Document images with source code
↓↓↓

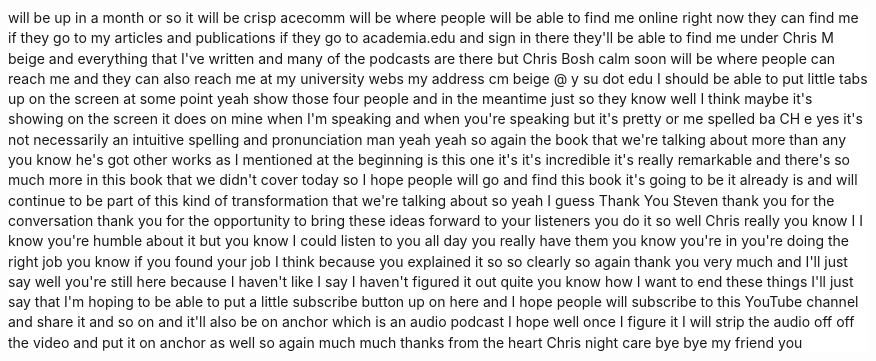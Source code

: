 will be up in a month or so it will be crisp acecomm will be where people will be able to find me online right now they can find me if they go to my articles and publications if they go to academia.edu and sign in there they'll be able to find me under Chris M beige and everything that I've written and many of the podcasts are there but Chris Bosh calm soon will be where people can reach me and they can also reach me at my university webs my address cm beige @ y su dot edu I should be able to put little tabs up on the screen at some point yeah show those four people and in the meantime just so they know well I think maybe it's showing on the screen it does on mine when I'm speaking and when you're speaking but it's pretty or me spelled ba CH e yes it's not necessarily an intuitive spelling and pronunciation man yeah yeah so again the book that we're talking about more than any you know he's got other works as I mentioned at the beginning is this one it's it's incredible it's really remarkable and there's so much more in this book that we didn't cover today so I hope people will go and find this book it's going to be it already is and will continue to be part of this kind of transformation that we're talking about so yeah I guess Thank You Steven thank you for the conversation thank you for the opportunity to bring these ideas forward to your listeners you do it so well Chris really you know I I know you're humble about it but you know I could listen to you all day you really have them you know you're in you're doing the right job you know if you found your job I think because you explained it so so clearly so again thank you very much and I'll just say well you're still here because I haven't like I say I haven't figured it out quite you know how I want to end these things I'll just say that I'm hoping to be able to put a little subscribe button up on here and I hope people will subscribe to this YouTube channel and share it and so on and it'll also be on anchor which is an audio podcast I hope well once I figure it I will strip the audio off off the video and put it on anchor as well so again much much thanks from the heart Chris night care bye bye my friend you
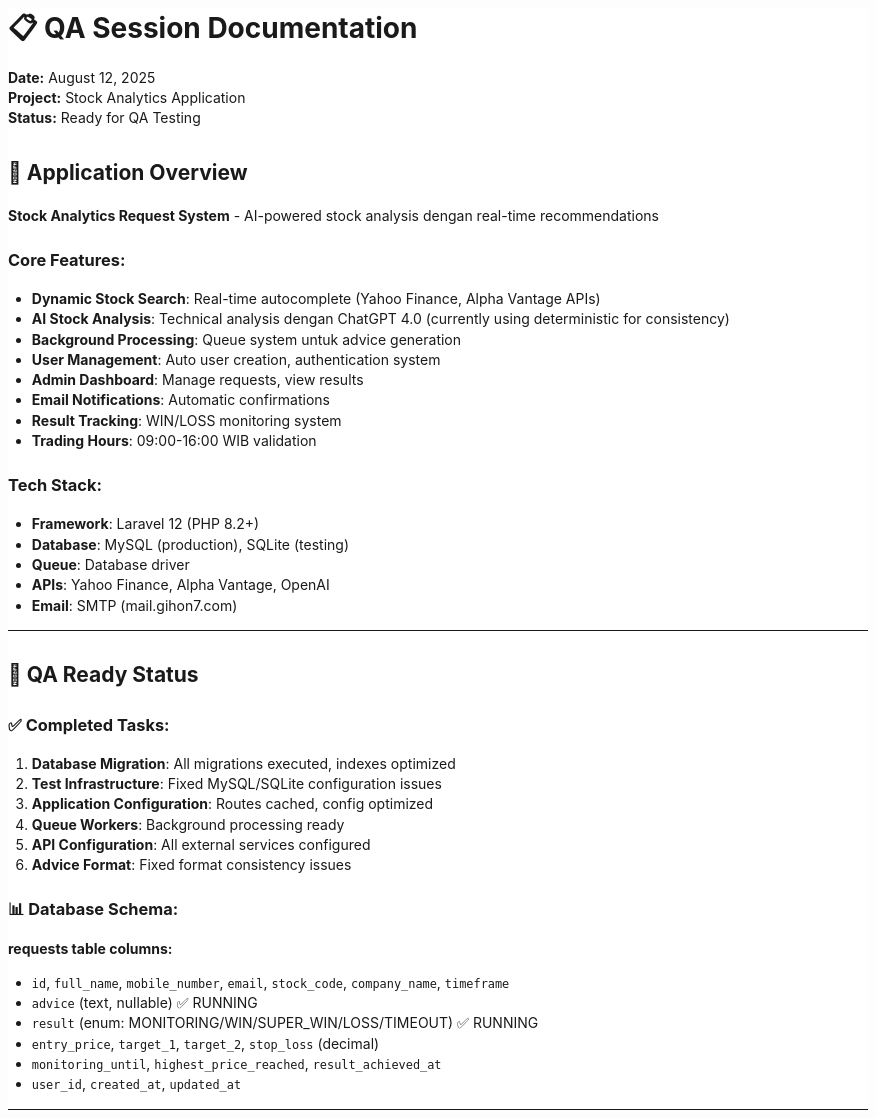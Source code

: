 # 📋 QA Session Documentation
**Date:** August 12, 2025  
**Project:** Stock Analytics Application  
**Status:** Ready for QA Testing

## 🎯 Application Overview

**Stock Analytics Request System** - AI-powered stock analysis dengan real-time recommendations

### Core Features:
- **Dynamic Stock Search**: Real-time autocomplete (Yahoo Finance, Alpha Vantage APIs)
- **AI Stock Analysis**: Technical analysis dengan ChatGPT 4.0 (currently using deterministic for consistency)
- **Background Processing**: Queue system untuk advice generation
- **User Management**: Auto user creation, authentication system  
- **Admin Dashboard**: Manage requests, view results
- **Email Notifications**: Automatic confirmations
- **Result Tracking**: WIN/LOSS monitoring system
- **Trading Hours**: 09:00-16:00 WIB validation

### Tech Stack:
- **Framework**: Laravel 12 (PHP 8.2+)
- **Database**: MySQL (production), SQLite (testing)
- **Queue**: Database driver
- **APIs**: Yahoo Finance, Alpha Vantage, OpenAI
- **Email**: SMTP (mail.gihon7.com)

---

## 🚀 QA Ready Status

### ✅ Completed Tasks:
1. **Database Migration**: All migrations executed, indexes optimized
2. **Test Infrastructure**: Fixed MySQL/SQLite configuration issues
3. **Application Configuration**: Routes cached, config optimized
4. **Queue Workers**: Background processing ready
5. **API Configuration**: All external services configured
6. **Advice Format**: Fixed format consistency issues

### 📊 Database Schema:
**requests table columns:**
- `id`, `full_name`, `mobile_number`, `email`, `stock_code`, `company_name`, `timeframe`
- `advice` (text, nullable) ✅ RUNNING
- `result` (enum: MONITORING/WIN/SUPER_WIN/LOSS/TIMEOUT) ✅ RUNNING  
- `entry_price`, `target_1`, `target_2`, `stop_loss` (decimal)
- `monitoring_until`, `highest_price_reached`, `result_achieved_at`
- `user_id`, `created_at`, `updated_at`

---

↑↑↑

Work to be completed: Go through the entries above and count the lines containing the word "Background"; give only that count.

Response to this exercise: 2